En dan nu de andere Janssen (met twee s-en). Als eerste veel dank aan de commissieleden voor het geleverde werk en alle inzet daarvoor! We hebben daar veel waardering voor en wij zijn blij met de adviezen van de commissie. De opdracht van het college aan de commissie Janssen was om te onderzoeken hoe Zeeuwse overheden invulling geven aan huidige en toekomstige maatschappelijke opgaven en hoe dat verbeterd kan worden. En wat vindt onze fractie het fijn om bevestigd te krijgen dat er consensus is over voor welke maatschappelijke opgaven we in Zeeland staan. Dat is mooi die consensus. De basis is er zou je kunnen zeggen. Maar dan, hoe dan? De uitdaging zit in het gemis aan urgentiebesef, bereidheid en vermogen om de kansen die er zijn te pakken. En in het gemis aan gezamenlijk optrekken met inwoners, ondernemingen en instellingen om zo de uitdagingen aan te gaan. De titel van het rapport is dan ook zo logisch en voortvloeiend uit de gesignaleerde zaken: Hoe dan? Refererend aan het gebrek aan bestuurlijke slagkracht, aan een sterke Zeeuwse vuist maken.
Het rapport is een spiegel. De interessante vraag voor ons als provincie is houden we de spiegel voor aan de andere Zeeuwse overheden of zijn we bereid, echt bereid, om zelf ook in de spiegel te kijken? En durven we dan alles wat we dan zien in het licht van dit rapport en de adviezen echt te kijken, ook naar wat we misschien liever niet zien? Wat betekent dit voor de komende vier jaar, voorzitter? Wat betekent dit voor het acteren van het provinciaal orgaan? Is het college van mening dat dit een herpositionering vraagt van de provincie? En zo ja, op welke punten? De woorden van de commissie over dat de rol die de provincie neemt lang niet altijd lekker valt bij gemeenten zijn niet mals. Hoe kijkt het college tegen deze woorden aan? En nu niet zeggen dat het ook vaak goed is gegaan, natuurlijk, maar we willen leren van wat tot wrevel heeft geleid en leidt bij gemeenten en vooral wat is dat daadkracht bij gemeenten wegneemt. Onze fractie vraagt het college: Gaat de provincie de gemeenten binnen de regio’s meer ruimte geven? En ook daar de vraag hoe?
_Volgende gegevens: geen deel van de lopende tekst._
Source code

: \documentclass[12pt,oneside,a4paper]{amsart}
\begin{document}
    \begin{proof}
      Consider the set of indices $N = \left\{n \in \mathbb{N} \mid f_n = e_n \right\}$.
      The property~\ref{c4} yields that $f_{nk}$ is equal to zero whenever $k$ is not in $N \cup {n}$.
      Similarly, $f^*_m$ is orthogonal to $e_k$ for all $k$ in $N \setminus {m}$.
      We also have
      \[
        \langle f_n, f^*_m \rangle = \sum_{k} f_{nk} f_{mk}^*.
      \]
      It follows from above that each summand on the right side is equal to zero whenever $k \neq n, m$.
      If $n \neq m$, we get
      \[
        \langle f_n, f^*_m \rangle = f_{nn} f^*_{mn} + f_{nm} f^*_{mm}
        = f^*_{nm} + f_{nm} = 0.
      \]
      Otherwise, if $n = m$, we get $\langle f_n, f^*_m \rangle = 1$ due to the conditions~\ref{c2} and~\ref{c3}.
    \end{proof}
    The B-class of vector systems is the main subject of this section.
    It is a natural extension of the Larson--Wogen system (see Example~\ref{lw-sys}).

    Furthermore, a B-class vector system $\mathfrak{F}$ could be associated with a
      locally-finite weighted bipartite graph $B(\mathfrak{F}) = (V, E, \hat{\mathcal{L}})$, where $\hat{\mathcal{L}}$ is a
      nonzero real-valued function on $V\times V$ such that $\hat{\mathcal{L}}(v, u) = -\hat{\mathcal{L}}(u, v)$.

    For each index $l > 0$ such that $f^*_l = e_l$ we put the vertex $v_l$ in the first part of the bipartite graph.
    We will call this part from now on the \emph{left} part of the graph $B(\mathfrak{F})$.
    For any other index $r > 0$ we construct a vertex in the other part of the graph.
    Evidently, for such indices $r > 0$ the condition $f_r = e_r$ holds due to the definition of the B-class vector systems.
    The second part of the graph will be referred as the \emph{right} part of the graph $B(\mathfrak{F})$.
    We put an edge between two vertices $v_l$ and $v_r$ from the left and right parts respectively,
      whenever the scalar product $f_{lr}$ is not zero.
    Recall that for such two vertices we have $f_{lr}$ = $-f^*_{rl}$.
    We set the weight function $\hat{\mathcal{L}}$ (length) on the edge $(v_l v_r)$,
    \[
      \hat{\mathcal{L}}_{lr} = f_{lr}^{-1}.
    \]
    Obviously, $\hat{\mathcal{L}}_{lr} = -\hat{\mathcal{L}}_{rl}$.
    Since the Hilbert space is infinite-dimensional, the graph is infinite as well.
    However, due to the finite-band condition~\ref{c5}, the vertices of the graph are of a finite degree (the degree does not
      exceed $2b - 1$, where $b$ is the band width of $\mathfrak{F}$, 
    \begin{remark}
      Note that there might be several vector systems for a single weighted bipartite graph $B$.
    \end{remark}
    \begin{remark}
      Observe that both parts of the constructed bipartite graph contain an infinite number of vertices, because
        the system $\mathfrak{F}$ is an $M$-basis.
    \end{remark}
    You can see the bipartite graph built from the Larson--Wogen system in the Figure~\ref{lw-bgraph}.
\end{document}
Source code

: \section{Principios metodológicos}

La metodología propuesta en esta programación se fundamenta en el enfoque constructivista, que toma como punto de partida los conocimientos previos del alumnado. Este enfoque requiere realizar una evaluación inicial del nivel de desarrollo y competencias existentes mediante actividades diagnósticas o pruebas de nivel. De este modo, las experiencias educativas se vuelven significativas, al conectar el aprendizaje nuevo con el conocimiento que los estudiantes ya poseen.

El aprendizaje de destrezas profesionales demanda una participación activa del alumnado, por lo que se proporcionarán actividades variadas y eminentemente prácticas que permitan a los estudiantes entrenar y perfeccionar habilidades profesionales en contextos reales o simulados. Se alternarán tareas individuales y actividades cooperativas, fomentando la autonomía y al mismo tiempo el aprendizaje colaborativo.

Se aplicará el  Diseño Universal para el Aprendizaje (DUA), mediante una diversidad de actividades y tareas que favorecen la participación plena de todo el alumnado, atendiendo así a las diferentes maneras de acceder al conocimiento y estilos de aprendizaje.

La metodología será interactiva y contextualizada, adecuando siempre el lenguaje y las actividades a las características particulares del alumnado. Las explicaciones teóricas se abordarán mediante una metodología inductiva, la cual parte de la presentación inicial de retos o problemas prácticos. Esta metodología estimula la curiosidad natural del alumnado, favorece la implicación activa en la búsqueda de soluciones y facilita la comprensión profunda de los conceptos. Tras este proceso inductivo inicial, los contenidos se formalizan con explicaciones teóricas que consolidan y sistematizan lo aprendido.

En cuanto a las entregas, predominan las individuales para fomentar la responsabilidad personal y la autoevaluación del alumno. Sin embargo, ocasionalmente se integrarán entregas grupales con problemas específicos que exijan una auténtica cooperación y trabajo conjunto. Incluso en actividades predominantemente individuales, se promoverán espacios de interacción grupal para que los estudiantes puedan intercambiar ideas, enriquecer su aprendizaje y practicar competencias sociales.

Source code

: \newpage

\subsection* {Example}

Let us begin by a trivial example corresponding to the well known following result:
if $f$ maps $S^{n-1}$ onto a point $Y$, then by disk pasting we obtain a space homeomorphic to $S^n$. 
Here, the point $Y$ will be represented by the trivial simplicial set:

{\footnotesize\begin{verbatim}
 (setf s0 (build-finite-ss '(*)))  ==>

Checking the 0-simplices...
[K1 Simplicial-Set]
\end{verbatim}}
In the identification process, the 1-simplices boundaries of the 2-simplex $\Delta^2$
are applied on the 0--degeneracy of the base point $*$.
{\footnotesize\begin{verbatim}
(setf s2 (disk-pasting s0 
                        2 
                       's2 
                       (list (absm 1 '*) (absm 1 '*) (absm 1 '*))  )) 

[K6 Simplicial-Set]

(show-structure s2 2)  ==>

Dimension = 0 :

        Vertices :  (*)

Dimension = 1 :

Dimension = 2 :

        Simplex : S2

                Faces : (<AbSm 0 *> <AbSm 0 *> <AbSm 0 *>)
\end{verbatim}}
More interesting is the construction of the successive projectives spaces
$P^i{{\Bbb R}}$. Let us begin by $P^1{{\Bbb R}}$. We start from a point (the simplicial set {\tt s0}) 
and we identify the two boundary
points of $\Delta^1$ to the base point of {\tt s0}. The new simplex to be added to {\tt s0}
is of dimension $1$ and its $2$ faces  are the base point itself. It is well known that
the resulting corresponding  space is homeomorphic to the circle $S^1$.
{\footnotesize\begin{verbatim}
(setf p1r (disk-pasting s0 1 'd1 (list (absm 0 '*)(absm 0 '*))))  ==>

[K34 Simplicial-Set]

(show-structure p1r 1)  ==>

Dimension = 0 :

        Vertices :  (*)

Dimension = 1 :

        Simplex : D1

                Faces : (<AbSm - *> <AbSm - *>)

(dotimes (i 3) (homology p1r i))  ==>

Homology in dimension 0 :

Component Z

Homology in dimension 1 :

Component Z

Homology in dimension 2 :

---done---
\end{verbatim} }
De commissie Janssen wil gemeenten en gemeenteraden meer in hun kracht zetten. Als de kracht in de regio’s zit en in het regionaal denken dan spelen de gemeenten daar een cruciale rol in. En toch, momenteel worden of zijn in alle gemeenten nieuwe colleges gevormd en coalitieakkoorden opgesteld. Ik waag te betwijfelen of de adviezen van dit rapport over regionaal denken en handelen naast de formateur en de mensen aan de onderhandelingstafel heeft gelegen. Hoe schat het college dit proces in dat nu op gemeenteniveau afspeelt? Gaat dit proces leiden tot het resultaat dat de commissie met haar rapport beoogd? Wat doen we als dat tegenvalt? Hoe is de monitoring van de ontwikkeling die de Zeeuwse bestuurscultuur moet gaan maken? En welke rol ziet het college hierin voor de provincie?
We willen in Zeeland bestuurders die verantwoordelijk zijn, volksvertegenwoordigers die bestuurders op de juiste thema’s en opgaven aan hun verantwoordelijkheid houden, ambtenaren die deskundig zijn en veel kwaliteit meebrengen en burgers die de ruimte voelen om hun inbreng te geven. En laten we ook de inbreng van de ondernemingen niet vergeten. De CEO van Dow Chemical die ons als politici en bestuurders oproept om eens op te houden met eindeloos praten en te beginnen met doen! De vraag die de fractie aan het college heeft is: Wat gaat u doen?
Als het gaat om de borging van de aandacht en de kwaliteit van de samenwerking tussen de Zeeuwse overheden zou de fractie van de PvdA zou graag willen aanhaken bij een van de adviezen van de commissie. Dit advies gaat over het stimuleren van de samenwerking tussen gemeenten door expertise en capaciteit te faciliteren. Wij denken aan nog meer uitwisseling van ambtenaren die kennis en kunde daar inzetten waar het gevraagd wordt, een soort pool van ambtenaren die op verzoek van gemeenten of provincie hun specifieke kennis inzetten voor de regio. Is het college bereid hierover in gesprek te gaan met de gemeenten om te onderzoeken welke behoefte er is op dit vlak? Tenslotte, een oproep om het begrip Zeeuwse ziekte (want dat klinkt zo negatief en zo 2017) te verbannen en het daar voor in de plaats te hebben over en te werken aan een Zeeuwse vuist.